Dans les conversations du capitaine Hod et de son brosseur, le mot « tigre », on le voit, n’était jamais prononcé. C’était inutile. Les deux chasseurs se comprenaient.

Cependant, à mesure que nous avancions, l’Hougly, qui est large de près d’un kilomètre devant Calcutta, resserrait peu à peu son lit. En amont de la ville, ce sont d’assez basses rives que celles qui contiennent son cours. Là, trop souvent, s’engouffrent de formidables cyclones, qui étendent leurs désastres sur toute la province. Quartiers entièrement détruits, centaines de maisons écrasées les unes contre les autres, immenses plantations dévastées, milliers de cadavres jonchant la cité et la campagne, telles sont les ruines que ces irrésistibles météores laissent après eux, et dont le cyclone de 1864 a été l’un des plus terribles exemples.

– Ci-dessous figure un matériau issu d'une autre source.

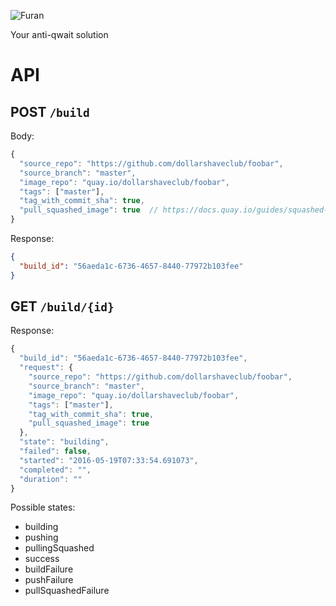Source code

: ![Furan](https://s3.amazonaws.com/dsc-misc/furan.jpg)

Your anti-qwait solution

API
===

POST ``/build``
---------------

Body:

```javascript
{
  "source_repo": "https://github.com/dollarshaveclub/foobar",
  "source_branch": "master",
  "image_repo": "quay.io/dollarshaveclub/foobar",
  "tags": ["master"],
  "tag_with_commit_sha": true,
  "pull_squashed_image": true  // https://docs.quay.io/guides/squashed-images.html
}
```

Response:

```json
{
  "build_id": "56aeda1c-6736-4657-8440-77972b103fee"
}
```

GET ``/build/{id}``
-------------------

Response:

```javascript
{
  "build_id": "56aeda1c-6736-4657-8440-77972b103fee",
  "request": {
    "source_repo": "https://github.com/dollarshaveclub/foobar",
    "source_branch": "master",
    "image_repo": "quay.io/dollarshaveclub/foobar",
    "tags": ["master"],
    "tag_with_commit_sha": true,
    "pull_squashed_image": true
  },
  "state": "building",
  "failed": false,
  "started": "2016-05-19T07:33:54.691073",
  "completed": "",
  "duration": ""
}
```

Possible states:
  - building
  - pushing
  - pullingSquashed
  - success
  - buildFailure
  - pushFailure
  - pullSquashedFailure
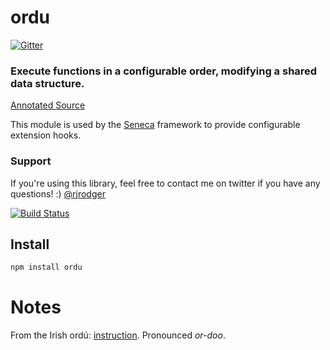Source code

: # ordu

[![Gitter](https://badges.gitter.im/Join%20Chat.svg)](https://gitter.im/rjrodger/ordu?utm_source=badge&utm_medium=badge&utm_campaign=pr-badge&utm_content=badge)

### Execute functions in a configurable order, modifying a shared data structure.

[Annotated Source](http://rjrodger.github.io/ordu/doc/ordu.html)

This module is used by the [Seneca](http://senecajs.org) framework to
provide configurable extension hooks.


### Support

If you're using this library, feel free to contact me on twitter if
you have any questions! :) [@rjrodger](http://twitter.com/rjrodger)

[![Build Status](https://travis-ci.org/rjrodger/ordu.png?branch=master)](https://travis-ci.org/rjrodger/ordu)


## Install

```sh
npm install ordu
```

# Notes

From the Irish ord&uacute;: [instruction](http://www.focloir.ie/en/dictionary/ei/instruction). Pronounced _or-doo_.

On sait que le climat de l’Inde comprend trois saisons : la saison pluvieuse, la saison froide, la saison chaude. Cette dernière est la plus courte, mais c’est aussi la plus pénible à passer. Mars, avril et mai sont trois mois particulièrement redoutables. Entre tous, mai est le plus chaud. À cette époque, affronter le soleil, pendant certaines heures de la journée, c’est risquer sa vie, — du moins pour les Européens. Il n’est pas rare, en effet, que, même à l’ombre, la colonne thermométrique s’élève à cent six degrés Fahrenheit (environ 41° centigrades).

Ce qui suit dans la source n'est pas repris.